◆ **Your task**: Show all lines from the data that include the word "stays".

◆ **Supplied data**:
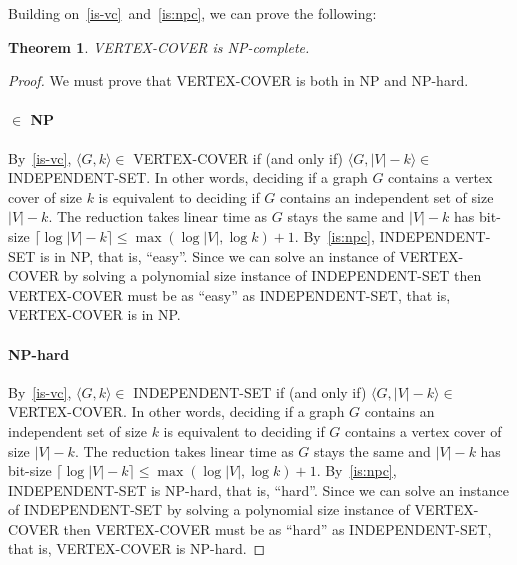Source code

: \documentclass{article}
\newcommand{\theoremname}{Theorem}
\newtheorem{theorem}{\theoremname}
\newcommand{\card}[1]{|#1|}
\begin{document}
Building on~\ref{is-vc}~and~\ref{is:npc}, we can prove the following:
\begin{theorem}\label{vc:npc}
VERTEX-COVER is NP-complete.
\end{theorem}

\begin{proof}
  We must prove that VERTEX-COVER is both in NP and NP-hard.
  \paragraph{$\in$ NP}
  By~\ref{is-vc}, $\langle G,k \rangle \in$ VERTEX-COVER if (and only if)
  $\langle G,\card{V}-k\rangle \in$ INDEPENDENT-SET.
  In other words, deciding if a graph $G$ contains a vertex cover of size $k$ is
  equivalent to deciding if $G$ contains an
  independent set of size $\card{V}-k$. The reduction takes linear time as $G$ stays the
  same and $\card{V}-k$ has bit-size $\lceil\log \card{V} - k\rceil \le
  \max(\log\card{V},\log k) + 1$.
  By~\ref{is:npc}, INDEPENDENT-SET is in NP, that is, ``easy''. Since
  we can solve an instance of VERTEX-COVER by solving a polynomial size instance of
  INDEPENDENT-SET then VERTEX-COVER must be as ``easy'' as INDEPENDENT-SET, that
  is, VERTEX-COVER is in NP.

  \paragraph{NP-hard}
  By~\ref{is-vc}, $\langle G,k \rangle \in$ INDEPENDENT-SET if (and only if)
  $\langle G,\card{V}-k\rangle \in$ VERTEX-COVER.
  In other words, deciding if a graph $G$ contains an independent set of size $k$ is
  equivalent to deciding if $G$ contains a
  vertex cover of size $\card{V}-k$. The reduction takes linear time as $G$ stays the
  same and $\card{V}-k$ has bit-size $\lceil\log \card{V} - k\rceil \le
  \max(\log\card{V},\log k) + 1$.
  By~\ref{is:npc}, INDEPENDENT-SET is NP-hard, that is, ``hard''. Since
  we can solve an instance of INDEPENDENT-SET by solving a polynomial size instance of
  VERTEX-COVER then VERTEX-COVER must be as ``hard'' as INDEPENDENT-SET, that
  is, VERTEX-COVER is NP-hard.
\end{proof}
\end{document}
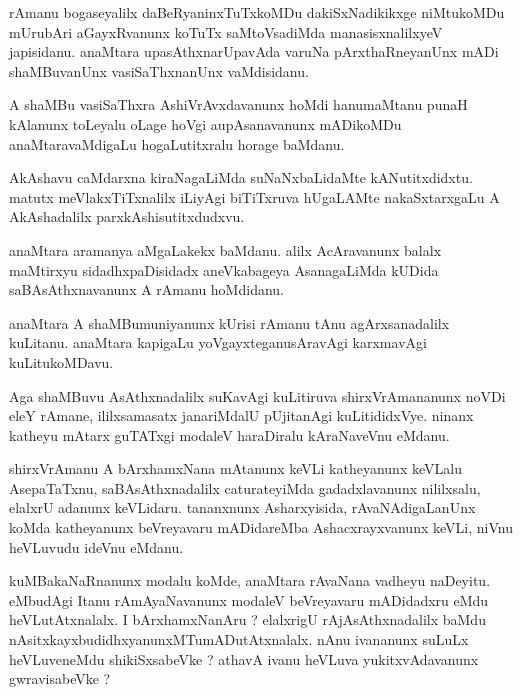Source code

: \documentclass{article}
\begin{document}
\begin{mn}
rAmanu  bogaseyalilx  daBeRyaninxTuTxkoMDu  dakiSxNadikikxge  niMtukoMDu  mUrubAri  aGayxRvanunx  koTuTx  
saMtoVsadiMda  manasisxnalilxyeV  japisidanu.  anaMtara  upasAthxnarUpavAda  varuNa  pArxthaRneyanUnx  mADi  
shaMBuvanUnx  vasiSaThxnanUnx  vaMdisidanu.
\end{mn}

\begin{mn}
A  shaMBu  vasiSaThxra  AshiVrAvxdavanunx  hoMdi  hanumaMtanu  punaH  kAlanunx  toLeyalu  oLage  hoVgi  
aupAsanavanunx  mADikoMDu  anaMtaravaMdigaLu  hogaLutitxralu  horage  baMdanu.
\end{mn}

\begin{mn}
AkAshavu  caMdarxna  kiraNagaLiMda  suNaNxbaLidaMte  kANutitxdidxtu.  matutx  meVlakxTiTxnalilx  iLiyAgi  
biTiTxruva  hUgaLAMte  nakaSxtarxgaLu  A  AkAshadalilx  parxkAshisutitxdudxvu.
\end{mn}

\begin{mn}
anaMtara  aramanya  aMgaLakekx  baMdanu.  alilx  AcAravanunx  balalx  maMtirxyu  sidadhxpaDisidadx  
aneVkabageya  AsanagaLiMda  kUDida  saBAsAthxnavanunx  A  rAmanu  hoMdidanu.
\end{mn}

\begin{mn}
anaMtara  A  shaMBumuniyanunx  kUrisi  rAmanu  tAnu  agArxsanadalilx  kuLitanu.  anaMtara  kapigaLu  
yoVgayxteganusAravAgi  karxmavAgi  kuLitukoMDavu.
\end{mn}

\begin{mn}
Aga  shaMBuvu  AsAthxnadalilx  suKavAgi  kuLitiruva  shirxVrAmananunx  noVDi  eleY  rAmane,  ililxsamasatx  
janariMdalU  pUjitanAgi  kuLitididxVye.  ninanx  katheyu  mAtarx  guTATxgi  modaleV  haraDiralu  kAraNaveVnu  eMdanu.
\end{mn}

\begin{mn}
shirxVrAmanu  A  bArxhamxNana  mAtanunx  keVLi  katheyanunx  keVLalu  AsepaTaTxnu,  saBAsAthxnadalilx  caturateyiMda  
gadadxlavanunx  nililxsalu,  elalxrU  adanunx  keVLidaru.  tananxnunx  Asharxyisida,  rAvaNAdigaLanUnx  koMda  
katheyanunx  beVreyavaru  mADidareMba  Ashacxrayxvanunx  keVLi,  niVnu  heVLuvudu  ideVnu  eMdanu.
\end{mn}

\begin{mn}
kuMBakaNaRnanunx  modalu  koMde,  anaMtara  rAvaNana  vadheyu  naDeyitu.  eMbudAgi  Itanu  rAmAyaNavanunx  
modaleV  beVreyavaru  mADidadxru  eMdu  heVLutAtxnalalx.  I  bArxhamxNanAru ?  elalxrigU  rAjAsAthxnadalilx  
baMdu  nAsitxkayxbudidhxyanunxMTumADutAtxnalalx.  nAnu  ivananunx  suLuLx  heVLuveneMdu  shikiSxsabeVke ?  
athavA  ivanu  heVLuva  yukitxvAdavanunx  gwravisabeVke ?
\end{mn}
\end{document}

◆ **Result of this task**:
  independent set of size $\card{V}-k$. The reduction takes linear time as $G$ stays the
  vertex cover of size $\card{V}-k$. The reduction takes linear time as $G$ stays the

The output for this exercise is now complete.